START STUDY MATERIAL

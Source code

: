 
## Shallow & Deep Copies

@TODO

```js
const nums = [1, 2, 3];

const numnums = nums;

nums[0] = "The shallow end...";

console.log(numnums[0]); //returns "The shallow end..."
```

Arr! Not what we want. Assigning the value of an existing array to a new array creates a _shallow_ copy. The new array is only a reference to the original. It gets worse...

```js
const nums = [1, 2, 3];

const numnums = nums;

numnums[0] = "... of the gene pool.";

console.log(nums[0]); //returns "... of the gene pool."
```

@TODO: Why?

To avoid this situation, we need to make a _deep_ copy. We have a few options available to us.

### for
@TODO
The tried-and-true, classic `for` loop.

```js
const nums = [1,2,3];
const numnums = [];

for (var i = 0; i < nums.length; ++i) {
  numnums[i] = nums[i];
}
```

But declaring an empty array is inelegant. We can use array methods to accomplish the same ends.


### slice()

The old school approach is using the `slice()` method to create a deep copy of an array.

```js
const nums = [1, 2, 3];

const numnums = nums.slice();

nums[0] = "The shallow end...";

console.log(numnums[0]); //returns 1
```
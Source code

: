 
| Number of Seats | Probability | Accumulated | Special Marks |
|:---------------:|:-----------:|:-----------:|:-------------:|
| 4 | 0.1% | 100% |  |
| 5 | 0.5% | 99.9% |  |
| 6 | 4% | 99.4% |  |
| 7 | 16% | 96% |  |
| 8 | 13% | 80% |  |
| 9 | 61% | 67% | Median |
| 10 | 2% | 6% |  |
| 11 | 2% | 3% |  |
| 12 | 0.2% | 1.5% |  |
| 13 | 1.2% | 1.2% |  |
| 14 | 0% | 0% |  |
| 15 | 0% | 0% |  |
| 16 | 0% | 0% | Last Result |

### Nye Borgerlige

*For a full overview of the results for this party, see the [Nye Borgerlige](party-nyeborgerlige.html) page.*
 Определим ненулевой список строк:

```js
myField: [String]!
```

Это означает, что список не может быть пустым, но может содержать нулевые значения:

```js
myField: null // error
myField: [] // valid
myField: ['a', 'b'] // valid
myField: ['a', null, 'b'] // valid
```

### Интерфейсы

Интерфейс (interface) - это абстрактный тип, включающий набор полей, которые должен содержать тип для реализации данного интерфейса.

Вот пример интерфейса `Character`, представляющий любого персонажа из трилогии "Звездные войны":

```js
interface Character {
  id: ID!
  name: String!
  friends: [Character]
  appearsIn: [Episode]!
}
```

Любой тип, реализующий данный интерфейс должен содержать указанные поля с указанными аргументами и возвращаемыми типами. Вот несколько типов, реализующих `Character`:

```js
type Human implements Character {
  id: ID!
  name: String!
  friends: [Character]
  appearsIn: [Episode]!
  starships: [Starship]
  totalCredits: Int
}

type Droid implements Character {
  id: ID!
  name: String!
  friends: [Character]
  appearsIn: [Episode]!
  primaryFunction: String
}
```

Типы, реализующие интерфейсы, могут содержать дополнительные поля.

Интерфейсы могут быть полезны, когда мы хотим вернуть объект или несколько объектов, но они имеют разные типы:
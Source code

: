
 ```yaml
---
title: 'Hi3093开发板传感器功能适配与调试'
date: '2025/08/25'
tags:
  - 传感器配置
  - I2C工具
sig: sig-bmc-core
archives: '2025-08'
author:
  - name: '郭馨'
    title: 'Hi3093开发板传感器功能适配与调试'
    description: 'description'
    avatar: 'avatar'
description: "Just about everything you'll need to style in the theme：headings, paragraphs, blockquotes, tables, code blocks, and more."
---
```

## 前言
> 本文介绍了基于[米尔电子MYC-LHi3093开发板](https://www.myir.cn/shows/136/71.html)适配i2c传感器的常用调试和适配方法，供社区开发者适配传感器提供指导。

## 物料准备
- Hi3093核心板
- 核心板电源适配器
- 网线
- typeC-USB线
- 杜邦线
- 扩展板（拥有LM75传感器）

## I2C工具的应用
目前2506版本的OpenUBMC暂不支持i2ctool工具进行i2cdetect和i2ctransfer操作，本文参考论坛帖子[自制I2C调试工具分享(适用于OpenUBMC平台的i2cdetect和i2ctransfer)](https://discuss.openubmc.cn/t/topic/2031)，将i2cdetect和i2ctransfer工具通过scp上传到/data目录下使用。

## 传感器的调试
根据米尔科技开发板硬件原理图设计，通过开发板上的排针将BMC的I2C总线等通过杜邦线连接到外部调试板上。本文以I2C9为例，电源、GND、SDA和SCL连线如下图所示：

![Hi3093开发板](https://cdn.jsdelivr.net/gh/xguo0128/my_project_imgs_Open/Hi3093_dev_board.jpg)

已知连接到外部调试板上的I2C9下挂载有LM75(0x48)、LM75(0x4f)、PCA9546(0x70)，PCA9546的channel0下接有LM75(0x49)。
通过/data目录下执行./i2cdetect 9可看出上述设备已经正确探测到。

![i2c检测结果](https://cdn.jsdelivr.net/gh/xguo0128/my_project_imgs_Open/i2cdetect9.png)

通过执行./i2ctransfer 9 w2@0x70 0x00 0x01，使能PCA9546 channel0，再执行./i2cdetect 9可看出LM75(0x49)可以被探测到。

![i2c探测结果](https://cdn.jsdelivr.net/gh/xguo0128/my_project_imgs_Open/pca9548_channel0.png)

END STUDY MATERIAL

Copy out the data above word for word, starting at its first line and ending with the line that contains "Интерфейс (interface) - это".

● **RESPONSE TO THE TASK**
Source code

: 
## Shallow & Deep Copies

@TODO

```js
const nums = [1, 2, 3];

const numnums = nums;

nums[0] = "The shallow end...";

console.log(numnums[0]); //returns "The shallow end..."
```

Arr! Not what we want. Assigning the value of an existing array to a new array creates a _shallow_ copy. The new array is only a reference to the original. It gets worse...

```js
const nums = [1, 2, 3];

const numnums = nums;

numnums[0] = "... of the gene pool.";

console.log(nums[0]); //returns "... of the gene pool."
```

@TODO: Why?

To avoid this situation, we need to make a _deep_ copy. We have a few options available to us.

### for
@TODO
The tried-and-true, classic `for` loop.

```js
const nums = [1,2,3];
const numnums = [];

for (var i = 0; i < nums.length; ++i) {
  numnums[i] = nums[i];
}
```

But declaring an empty array is inelegant. We can use array methods to accomplish the same ends.


### slice()

The old school approach is using the `slice()` method to create a deep copy of an array.

```js
const nums = [1, 2, 3];

const numnums = nums.slice();

nums[0] = "The shallow end...";

console.log(numnums[0]); //returns 1
```
Source code

: 
| Number of Seats | Probability | Accumulated | Special Marks |
|:---------------:|:-----------:|:-----------:|:-------------:|
| 4 | 0.1% | 100% |  |
| 5 | 0.5% | 99.9% |  |
| 6 | 4% | 99.4% |  |
| 7 | 16% | 96% |  |
| 8 | 13% | 80% |  |
| 9 | 61% | 67% | Median |
| 10 | 2% | 6% |  |
| 11 | 2% | 3% |  |
| 12 | 0.2% | 1.5% |  |
| 13 | 1.2% | 1.2% |  |
| 14 | 0% | 0% |  |
| 15 | 0% | 0% |  |
| 16 | 0% | 0% | Last Result |

### Nye Borgerlige

*For a full overview of the results for this party, see the [Nye Borgerlige](party-nyeborgerlige.html) page.*
 Определим ненулевой список строк:

```js
myField: [String]!
```

Это означает, что список не может быть пустым, но может содержать нулевые значения:

```js
myField: null // error
myField: [] // valid
myField: ['a', 'b'] // valid
myField: ['a', null, 'b'] // valid
```

### Интерфейсы

Интерфейс (interface) - это абстрактный тип, включающий набор полей, которые должен содержать тип для реализации данного интерфейса.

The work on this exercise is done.